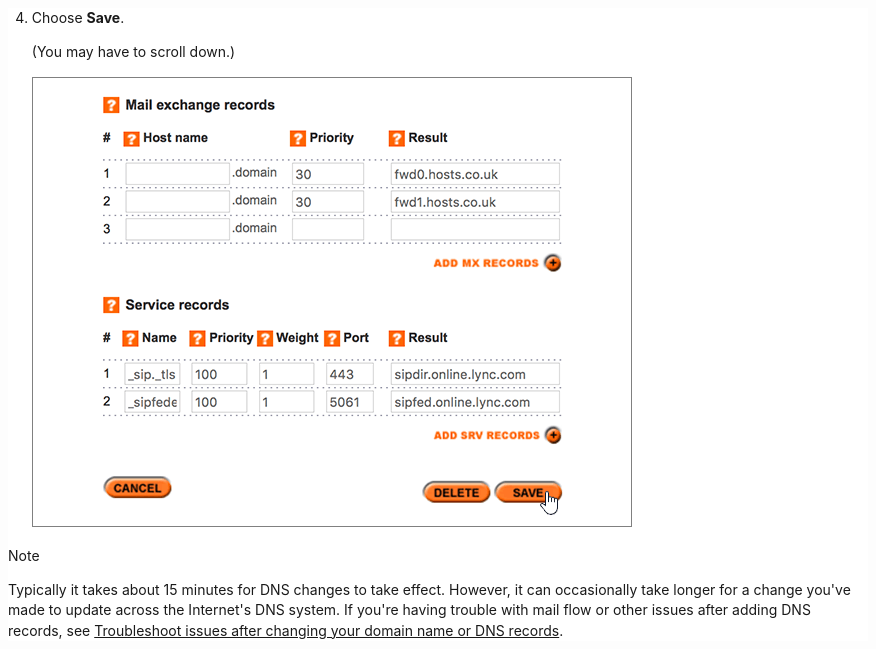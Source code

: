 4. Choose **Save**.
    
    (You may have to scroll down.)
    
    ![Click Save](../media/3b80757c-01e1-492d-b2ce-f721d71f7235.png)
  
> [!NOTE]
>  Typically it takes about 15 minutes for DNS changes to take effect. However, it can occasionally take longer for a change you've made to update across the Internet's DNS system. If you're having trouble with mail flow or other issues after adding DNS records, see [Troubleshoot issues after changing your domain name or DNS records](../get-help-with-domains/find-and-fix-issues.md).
• • • •
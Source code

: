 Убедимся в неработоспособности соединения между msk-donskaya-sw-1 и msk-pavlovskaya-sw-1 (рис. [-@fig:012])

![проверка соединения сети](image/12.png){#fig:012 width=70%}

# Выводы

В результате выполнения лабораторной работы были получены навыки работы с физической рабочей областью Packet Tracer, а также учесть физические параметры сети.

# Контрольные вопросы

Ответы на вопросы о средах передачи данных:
• • • •
→ What you should do: Give back, exactly as written, the stretch from the line with "4. Choose **Save**." through the line with "Typically it takes", and no other lines from the records above.

→ Output below:
: 4. Choose **Save**.
    
    (You may have to scroll down.)
    
    ![Click Save](../media/3b80757c-01e1-492d-b2ce-f721d71f7235.png)
  
> [!NOTE]
>  Typically it takes about 15 minutes for DNS changes to take effect. However, it can occasionally take longer for a change you've made to update across the Internet's DNS system. If you're having trouble with mail flow or other issues after adding DNS records, see [Troubleshoot issues after changing your domain name or DNS records](../get-help-with-domains/find-and-fix-issues.md).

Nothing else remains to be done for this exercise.